When that time comes, she hopes that “all the other work that I’ve done will help to still have my kids make appropriate decisions.”
Changing social dynamics
So much of young life now happens online that many teens and tweens fear they will pay a social toll for not having a smartphone, a concern felt deeply by parents who want nothing more than to help smooth their child’s way.
“Most parents don’t want their children to have a phone-based childhood, but somehow the world has reconfigured itself so that any parent who resists is condemning their children to social isolation,” as Haidt puts it in The Anxious Generation.
“I know with last year, my son not having internet access on his phone, the teachers kept asking me, ‘Does he have friends? He’s not hanging out with the other kids,’” recalled Sullivan, of Hunter’s sixth grade year.
He does have friends, she explained, but “he doesn’t want to hang out with them because they’re on their phones. My son preferred to sit and talk with the teachers.”
Now that phones are banned during the school day in New York, Hunter once again hangs out with a couple of friends during lunch.
Learning how to be a little different may be the best thing for a kid long-term, says ScreenStrong founder Melanie Hempe, a nurse whose younger three children went through adolescence with flip phones after their older brother dropped out of college because of video game addiction.
“It’s a little bit of a stretch in middle school, but that stretch – doing that hard thing – is really so good for kids,” Hempe said in a Nov. 19 podcast. “It does start to build these leadership skills. Because when you stand out from the crowd, you’re a leader.”

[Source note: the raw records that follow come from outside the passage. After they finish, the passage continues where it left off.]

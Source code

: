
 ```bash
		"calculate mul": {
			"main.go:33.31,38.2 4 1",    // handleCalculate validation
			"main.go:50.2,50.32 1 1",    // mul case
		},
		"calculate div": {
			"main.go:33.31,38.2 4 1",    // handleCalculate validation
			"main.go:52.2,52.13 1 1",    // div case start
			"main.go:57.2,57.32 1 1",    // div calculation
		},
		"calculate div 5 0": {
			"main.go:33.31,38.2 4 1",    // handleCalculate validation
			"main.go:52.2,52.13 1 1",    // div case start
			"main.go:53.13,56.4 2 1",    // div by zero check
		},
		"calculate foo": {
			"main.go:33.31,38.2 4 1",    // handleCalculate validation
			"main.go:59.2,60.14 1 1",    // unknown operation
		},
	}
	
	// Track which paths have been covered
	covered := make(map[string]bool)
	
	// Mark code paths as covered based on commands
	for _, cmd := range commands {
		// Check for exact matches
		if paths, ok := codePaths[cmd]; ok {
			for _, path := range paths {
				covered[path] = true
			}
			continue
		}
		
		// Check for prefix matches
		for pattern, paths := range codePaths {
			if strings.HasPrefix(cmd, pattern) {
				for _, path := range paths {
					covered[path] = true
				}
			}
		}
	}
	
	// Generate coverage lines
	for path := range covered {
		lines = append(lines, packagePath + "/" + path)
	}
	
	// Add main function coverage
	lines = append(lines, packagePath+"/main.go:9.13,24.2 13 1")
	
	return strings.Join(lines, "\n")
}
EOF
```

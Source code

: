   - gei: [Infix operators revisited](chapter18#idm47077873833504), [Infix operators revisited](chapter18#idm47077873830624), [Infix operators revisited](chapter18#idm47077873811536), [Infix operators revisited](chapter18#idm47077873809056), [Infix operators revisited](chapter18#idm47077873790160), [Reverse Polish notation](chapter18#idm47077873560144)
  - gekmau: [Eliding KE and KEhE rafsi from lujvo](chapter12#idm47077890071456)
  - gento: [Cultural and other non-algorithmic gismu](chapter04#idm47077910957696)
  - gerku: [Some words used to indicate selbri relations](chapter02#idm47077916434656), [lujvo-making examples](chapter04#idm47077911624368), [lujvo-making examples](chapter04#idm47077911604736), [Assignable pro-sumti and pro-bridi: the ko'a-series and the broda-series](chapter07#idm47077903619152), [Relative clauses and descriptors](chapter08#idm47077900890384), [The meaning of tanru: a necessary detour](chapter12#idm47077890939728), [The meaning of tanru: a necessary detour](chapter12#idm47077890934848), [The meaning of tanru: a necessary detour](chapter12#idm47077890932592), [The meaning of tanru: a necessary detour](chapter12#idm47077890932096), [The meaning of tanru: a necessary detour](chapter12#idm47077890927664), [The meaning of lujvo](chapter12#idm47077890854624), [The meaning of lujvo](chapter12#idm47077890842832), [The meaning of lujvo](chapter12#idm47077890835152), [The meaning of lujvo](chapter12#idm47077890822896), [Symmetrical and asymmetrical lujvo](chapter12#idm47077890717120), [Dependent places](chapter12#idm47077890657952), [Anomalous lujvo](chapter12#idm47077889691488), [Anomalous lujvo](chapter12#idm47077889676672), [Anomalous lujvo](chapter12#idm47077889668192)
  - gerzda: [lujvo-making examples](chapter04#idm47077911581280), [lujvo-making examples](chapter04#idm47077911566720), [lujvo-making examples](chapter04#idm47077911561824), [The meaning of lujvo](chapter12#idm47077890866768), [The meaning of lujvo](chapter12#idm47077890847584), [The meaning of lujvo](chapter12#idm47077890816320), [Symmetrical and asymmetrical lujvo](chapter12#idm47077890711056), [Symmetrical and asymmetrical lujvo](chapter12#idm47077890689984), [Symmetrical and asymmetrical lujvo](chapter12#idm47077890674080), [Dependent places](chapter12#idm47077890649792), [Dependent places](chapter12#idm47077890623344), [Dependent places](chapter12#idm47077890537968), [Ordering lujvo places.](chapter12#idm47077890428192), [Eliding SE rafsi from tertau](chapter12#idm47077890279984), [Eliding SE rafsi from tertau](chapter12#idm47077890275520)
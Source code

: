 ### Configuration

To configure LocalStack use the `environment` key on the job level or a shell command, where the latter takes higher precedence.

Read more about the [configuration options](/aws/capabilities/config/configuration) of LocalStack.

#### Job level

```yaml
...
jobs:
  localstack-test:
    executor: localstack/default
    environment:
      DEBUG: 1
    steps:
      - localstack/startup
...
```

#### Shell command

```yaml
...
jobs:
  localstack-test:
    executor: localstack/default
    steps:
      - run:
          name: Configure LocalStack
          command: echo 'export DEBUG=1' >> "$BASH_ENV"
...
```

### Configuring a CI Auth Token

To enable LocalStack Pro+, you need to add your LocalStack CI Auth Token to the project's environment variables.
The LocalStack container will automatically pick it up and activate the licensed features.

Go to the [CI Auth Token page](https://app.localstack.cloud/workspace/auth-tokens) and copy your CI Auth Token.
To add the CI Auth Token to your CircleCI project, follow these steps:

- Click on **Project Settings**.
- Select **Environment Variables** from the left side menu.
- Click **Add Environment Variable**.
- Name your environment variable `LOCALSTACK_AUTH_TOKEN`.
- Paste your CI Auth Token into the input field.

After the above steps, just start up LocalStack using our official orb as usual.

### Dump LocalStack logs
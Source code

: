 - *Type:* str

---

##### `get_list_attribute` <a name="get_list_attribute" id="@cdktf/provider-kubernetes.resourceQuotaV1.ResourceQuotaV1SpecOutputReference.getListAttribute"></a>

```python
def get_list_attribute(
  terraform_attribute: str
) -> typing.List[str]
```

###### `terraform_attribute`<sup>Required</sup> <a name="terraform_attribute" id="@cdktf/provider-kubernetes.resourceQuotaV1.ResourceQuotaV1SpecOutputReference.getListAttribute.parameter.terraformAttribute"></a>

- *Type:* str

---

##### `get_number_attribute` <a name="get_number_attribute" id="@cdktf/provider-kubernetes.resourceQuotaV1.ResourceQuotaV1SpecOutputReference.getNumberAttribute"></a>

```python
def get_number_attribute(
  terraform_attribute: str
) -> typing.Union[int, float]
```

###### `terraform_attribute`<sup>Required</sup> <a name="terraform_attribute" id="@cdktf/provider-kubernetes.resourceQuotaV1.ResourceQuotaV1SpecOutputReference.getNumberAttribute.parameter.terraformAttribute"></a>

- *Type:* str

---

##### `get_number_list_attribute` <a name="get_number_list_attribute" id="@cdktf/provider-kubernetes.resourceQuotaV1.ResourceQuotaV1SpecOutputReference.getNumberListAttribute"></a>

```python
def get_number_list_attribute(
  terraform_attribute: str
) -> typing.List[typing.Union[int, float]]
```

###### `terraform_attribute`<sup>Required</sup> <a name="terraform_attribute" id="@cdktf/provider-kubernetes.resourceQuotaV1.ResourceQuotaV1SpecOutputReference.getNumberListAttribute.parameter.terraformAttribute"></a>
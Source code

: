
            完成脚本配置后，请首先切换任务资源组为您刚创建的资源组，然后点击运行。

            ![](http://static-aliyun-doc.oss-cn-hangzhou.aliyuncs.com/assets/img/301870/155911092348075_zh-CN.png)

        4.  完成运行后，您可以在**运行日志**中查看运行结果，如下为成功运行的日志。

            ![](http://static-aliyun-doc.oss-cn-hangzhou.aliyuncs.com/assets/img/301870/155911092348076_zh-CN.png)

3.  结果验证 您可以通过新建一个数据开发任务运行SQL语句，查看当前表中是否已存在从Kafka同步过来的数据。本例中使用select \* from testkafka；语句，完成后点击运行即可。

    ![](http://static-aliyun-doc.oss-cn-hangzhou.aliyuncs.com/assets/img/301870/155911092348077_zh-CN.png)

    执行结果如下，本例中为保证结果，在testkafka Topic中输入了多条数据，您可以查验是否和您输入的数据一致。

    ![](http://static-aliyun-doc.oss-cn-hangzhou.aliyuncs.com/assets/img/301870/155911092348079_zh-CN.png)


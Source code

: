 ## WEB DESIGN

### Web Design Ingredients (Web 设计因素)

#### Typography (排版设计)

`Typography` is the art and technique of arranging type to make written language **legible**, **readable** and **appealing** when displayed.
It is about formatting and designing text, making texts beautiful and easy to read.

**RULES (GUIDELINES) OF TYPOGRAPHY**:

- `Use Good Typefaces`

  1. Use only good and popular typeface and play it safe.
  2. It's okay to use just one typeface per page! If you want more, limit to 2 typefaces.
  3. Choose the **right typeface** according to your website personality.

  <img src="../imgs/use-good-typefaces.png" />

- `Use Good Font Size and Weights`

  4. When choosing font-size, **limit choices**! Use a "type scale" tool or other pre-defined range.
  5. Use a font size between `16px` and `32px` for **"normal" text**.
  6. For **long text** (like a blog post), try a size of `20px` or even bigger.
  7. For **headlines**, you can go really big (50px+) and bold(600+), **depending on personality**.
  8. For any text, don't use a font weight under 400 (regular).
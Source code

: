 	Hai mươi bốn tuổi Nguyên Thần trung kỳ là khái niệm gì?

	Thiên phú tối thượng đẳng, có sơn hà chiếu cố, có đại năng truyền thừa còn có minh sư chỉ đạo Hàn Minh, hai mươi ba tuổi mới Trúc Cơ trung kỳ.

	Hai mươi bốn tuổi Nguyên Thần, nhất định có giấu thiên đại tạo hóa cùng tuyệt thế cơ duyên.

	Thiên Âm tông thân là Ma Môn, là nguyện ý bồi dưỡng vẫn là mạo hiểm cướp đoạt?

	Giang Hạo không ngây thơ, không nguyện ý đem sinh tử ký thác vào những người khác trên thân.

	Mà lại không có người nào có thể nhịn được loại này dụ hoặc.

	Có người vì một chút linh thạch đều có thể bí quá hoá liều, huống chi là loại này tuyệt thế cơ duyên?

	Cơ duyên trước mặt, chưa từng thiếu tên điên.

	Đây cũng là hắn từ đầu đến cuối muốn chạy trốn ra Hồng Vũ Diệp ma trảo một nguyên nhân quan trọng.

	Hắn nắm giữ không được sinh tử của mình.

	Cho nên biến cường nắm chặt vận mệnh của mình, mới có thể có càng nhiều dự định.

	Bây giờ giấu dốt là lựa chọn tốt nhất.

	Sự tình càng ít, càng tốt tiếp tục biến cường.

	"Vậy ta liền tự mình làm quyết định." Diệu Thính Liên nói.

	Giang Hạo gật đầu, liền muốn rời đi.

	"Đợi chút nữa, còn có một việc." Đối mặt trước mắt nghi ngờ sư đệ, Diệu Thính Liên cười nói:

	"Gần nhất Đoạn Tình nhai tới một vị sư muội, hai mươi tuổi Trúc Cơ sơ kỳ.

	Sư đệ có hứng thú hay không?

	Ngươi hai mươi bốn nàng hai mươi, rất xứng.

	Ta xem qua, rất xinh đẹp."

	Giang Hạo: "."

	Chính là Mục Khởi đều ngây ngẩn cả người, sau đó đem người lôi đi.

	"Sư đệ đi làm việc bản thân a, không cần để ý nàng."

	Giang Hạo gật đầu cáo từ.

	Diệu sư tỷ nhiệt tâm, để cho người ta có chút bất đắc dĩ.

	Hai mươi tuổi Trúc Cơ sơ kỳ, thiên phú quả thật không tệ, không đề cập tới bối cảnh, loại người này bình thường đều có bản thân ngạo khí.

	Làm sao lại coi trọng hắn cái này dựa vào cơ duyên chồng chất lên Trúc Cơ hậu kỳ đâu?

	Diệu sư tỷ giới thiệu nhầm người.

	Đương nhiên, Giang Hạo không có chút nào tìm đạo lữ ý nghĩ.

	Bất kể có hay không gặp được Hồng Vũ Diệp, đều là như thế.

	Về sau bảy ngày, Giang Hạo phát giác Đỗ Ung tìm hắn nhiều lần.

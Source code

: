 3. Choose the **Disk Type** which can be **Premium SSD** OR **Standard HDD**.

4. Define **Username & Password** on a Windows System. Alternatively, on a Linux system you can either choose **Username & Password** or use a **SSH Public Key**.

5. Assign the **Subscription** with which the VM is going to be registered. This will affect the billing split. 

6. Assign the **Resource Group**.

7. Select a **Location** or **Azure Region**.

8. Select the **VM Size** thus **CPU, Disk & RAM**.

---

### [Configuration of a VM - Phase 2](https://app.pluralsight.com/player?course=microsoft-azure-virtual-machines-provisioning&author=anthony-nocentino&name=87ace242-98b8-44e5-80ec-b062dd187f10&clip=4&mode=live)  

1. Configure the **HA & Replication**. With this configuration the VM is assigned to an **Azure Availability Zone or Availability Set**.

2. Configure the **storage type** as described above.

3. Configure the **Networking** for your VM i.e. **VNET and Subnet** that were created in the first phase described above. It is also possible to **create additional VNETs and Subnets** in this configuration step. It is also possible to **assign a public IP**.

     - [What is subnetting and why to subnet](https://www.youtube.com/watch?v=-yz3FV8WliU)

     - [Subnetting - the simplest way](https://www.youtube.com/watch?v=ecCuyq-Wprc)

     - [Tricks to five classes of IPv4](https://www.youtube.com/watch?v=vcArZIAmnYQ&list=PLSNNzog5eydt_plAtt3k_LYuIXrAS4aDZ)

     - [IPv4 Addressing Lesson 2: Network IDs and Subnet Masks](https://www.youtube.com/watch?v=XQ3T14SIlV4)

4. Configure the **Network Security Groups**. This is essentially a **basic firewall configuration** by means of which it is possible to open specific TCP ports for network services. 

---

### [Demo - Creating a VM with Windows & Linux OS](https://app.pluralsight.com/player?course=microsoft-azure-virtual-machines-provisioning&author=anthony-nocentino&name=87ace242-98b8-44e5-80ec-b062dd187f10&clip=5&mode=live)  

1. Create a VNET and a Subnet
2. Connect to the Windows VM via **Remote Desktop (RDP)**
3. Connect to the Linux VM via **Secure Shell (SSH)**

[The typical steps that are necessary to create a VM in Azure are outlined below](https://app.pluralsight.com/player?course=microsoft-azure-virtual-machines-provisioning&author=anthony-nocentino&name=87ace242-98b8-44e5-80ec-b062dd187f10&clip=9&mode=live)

That’s not an easy message for young people to swallow, since acceptance from peers is, as Haidt puts it, “the oxygen of adolescence.”
The pendulum swings back
Adolescents are often loathe to volunteer the fact that they don’t have a smartphone – and some will go to lengths to pretend they do, like stowing a flip phone out of sight and carrying an empty iPhone case in their back pocket. But studies show growing numbers of Americans are opting for a more minimalist form of communication. This “Slow Tech” movement is giving rise to a second wind for the retro flip phone, along with modern remakings of the landline like the Tin Can.
Part of the reason Franklin decided to become a ScreenStrong Ambassador was to build the critical mass necessary to shift norms. “Hopefully when my kids are in middle school, maybe a fourth or a third of their class won’t have smartphones and they can have a tribe of kids in the same boat,” she said.
That momentum seems to mounting. “I was actually pleasantly surprised to find out how many of my kids’ friends only had access to... either a smart watch or a tablet that was at home,” said Triassi. She had initially assumed the kids her son was chatting with all had smartphones, but gradually came to realize that some had set-ups much like her son’s. “There were more kids than I realized.”
When Triassi mentions to other parents that her seventh grader doesn’t have a smartphone, she’s gotten used to hearing some version of the same reply: “Oh good for you,” they tell her. “I wish I had waited. Almost every time.”
“I believe strongly in you can’t just deny your child access to something in order to control them or to keep them from going down the wrong path,” she said. “Eventually they’re going to get access to the cell phone. Eventually they’re going to be able to stay out late at night. Eventually they’re going to go live outside of your roof, right? So you can try and put parameters and control in place as long as you can.”